Exercise aim – Each record below is to be copied word for word, with pictures removed.

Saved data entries
*** Block opens ***

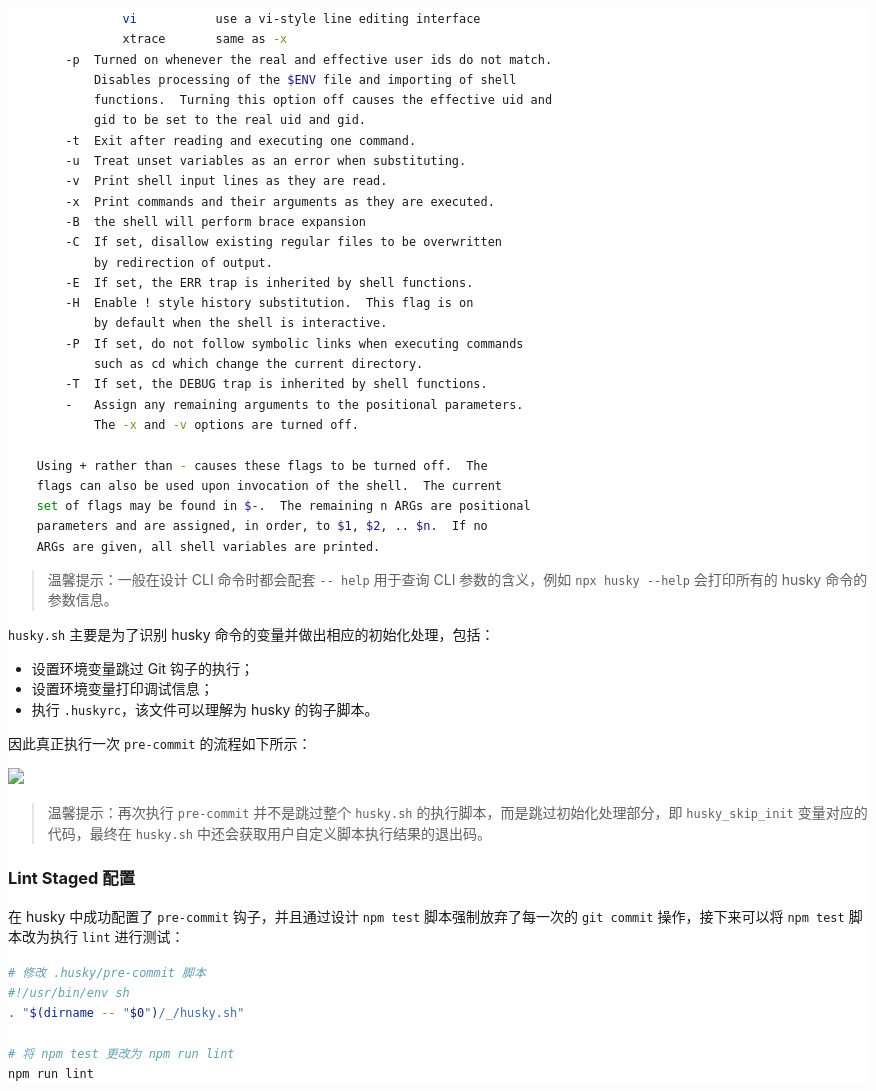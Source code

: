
 ``` bash
                vi           use a vi-style line editing interface
                xtrace       same as -x
        -p  Turned on whenever the real and effective user ids do not match.
            Disables processing of the $ENV file and importing of shell
            functions.  Turning this option off causes the effective uid and
            gid to be set to the real uid and gid.
        -t  Exit after reading and executing one command.
        -u  Treat unset variables as an error when substituting.
        -v  Print shell input lines as they are read.
        -x  Print commands and their arguments as they are executed.
        -B  the shell will perform brace expansion
        -C  If set, disallow existing regular files to be overwritten
            by redirection of output.
        -E  If set, the ERR trap is inherited by shell functions.
        -H  Enable ! style history substitution.  This flag is on
            by default when the shell is interactive.
        -P  If set, do not follow symbolic links when executing commands
            such as cd which change the current directory.
        -T  If set, the DEBUG trap is inherited by shell functions.
        -   Assign any remaining arguments to the positional parameters.
            The -x and -v options are turned off.
    
    Using + rather than - causes these flags to be turned off.  The
    flags can also be used upon invocation of the shell.  The current
    set of flags may be found in $-.  The remaining n ARGs are positional
    parameters and are assigned, in order, to $1, $2, .. $n.  If no
    ARGs are given, all shell variables are printed.
```

> 温馨提示：一般在设计 CLI 命令时都会配套 `-- help` 用于查询 CLI 参数的含义，例如 `npx husky --help` 会打印所有的 husky 命令的参数信息。

`husky.sh` 主要是为了识别 husky 命令的变量并做出相应的初始化处理，包括：

-   设置环境变量跳过 Git 钩子的执行；
-   设置环境变量打印调试信息；
-   执行 `.huskyrc`，该文件可以理解为 husky 的钩子脚本。

因此真正执行一次 `pre-commit` 的流程如下所示：

![](https://p3-juejin.byteimg.com/tos-cn-i-k3u1fbpfcp/7c2e611905184e2a953559221f07861b~tplv-k3u1fbpfcp-jj-mark:0:0:0:0:q75.image#?w=1473&h=681&e=jpg&b=fffdfd)

> 温馨提示：再次执行 `pre-commit` 并不是跳过整个 `husky.sh` 的执行脚本，而是跳过初始化处理部分，即 `husky_skip_init` 变量对应的代码，最终在 `husky.sh` 中还会获取用户自定义脚本执行结果的退出码。

### Lint Staged 配置

在 husky 中成功配置了 `pre-commit` 钩子，并且通过设计 `npm test` 脚本强制放弃了每一次的 `git commit` 操作，接下来可以将 `npm test` 脚本改为执行 `lint` 进行测试：

``` bash
# 修改 .husky/pre-commit 脚本
#!/usr/bin/env sh
. "$(dirname -- "$0")/_/husky.sh"

# 将 npm test 更改为 npm run lint
npm run lint
```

*** Block closes ***

Answer for this exercise –
Source code

:
 ``` bash
                vi           use a vi-style line editing interface
                xtrace       same as -x
        -p  Turned on whenever the real and effective user ids do not match.
            Disables processing of the $ENV file and importing of shell
            functions.  Turning this option off causes the effective uid and
            gid to be set to the real uid and gid.
        -t  Exit after reading and executing one command.
        -u  Treat unset variables as an error when substituting.
        -v  Print shell input lines as they are read.
        -x  Print commands and their arguments as they are executed.
        -B  the shell will perform brace expansion
        -C  If set, disallow existing regular files to be overwritten
            by redirection of output.
        -E  If set, the ERR trap is inherited by shell functions.
        -H  Enable ! style history substitution.  This flag is on
            by default when the shell is interactive.
        -P  If set, do not follow symbolic links when executing commands
            such as cd which change the current directory.
        -T  If set, the DEBUG trap is inherited by shell functions.
        -   Assign any remaining arguments to the positional parameters.
            The -x and -v options are turned off.
    
    Using + rather than - causes these flags to be turned off.  The
    flags can also be used upon invocation of the shell.  The current
    set of flags may be found in $-.  The remaining n ARGs are positional
    parameters and are assigned, in order, to $1, $2, .. $n.  If no
    ARGs are given, all shell variables are printed.
```

> 温馨提示：一般在设计 CLI 命令时都会配套 `-- help` 用于查询 CLI 参数的含义，例如 `npx husky --help` 会打印所有的 husky 命令的参数信息。

`husky.sh` 主要是为了识别 husky 命令的变量并做出相应的初始化处理，包括：

-   设置环境变量跳过 Git 钩子的执行；
-   设置环境变量打印调试信息；
-   执行 `.huskyrc`，该文件可以理解为 husky 的钩子脚本。

因此真正执行一次 `pre-commit` 的流程如下所示：

![](https://p3-juejin.byteimg.com/tos-cn-i-k3u1fbpfcp/7c2e611905184e2a953559221f07861b~tplv-k3u1fbpfcp-jj-mark:0:0:0:0:q75.image#?w=1473&h=681&e=jpg&b=fffdfd)

> 温馨提示：再次执行 `pre-commit` 并不是跳过整个 `husky.sh` 的执行脚本，而是跳过初始化处理部分，即 `husky_skip_init` 变量对应的代码，最终在 `husky.sh` 中还会获取用户自定义脚本执行结果的退出码。

### Lint Staged 配置

在 husky 中成功配置了 `pre-commit` 钩子，并且通过设计 `npm test` 脚本强制放弃了每一次的 `git commit` 操作，接下来可以将 `npm test` 脚本改为执行 `lint` 进行测试：

``` bash
# 修改 .husky/pre-commit 脚本
#!/usr/bin/env sh
. "$(dirname -- "$0")/_/husky.sh"

# 将 npm test 更改为 npm run lint
npm run lint
```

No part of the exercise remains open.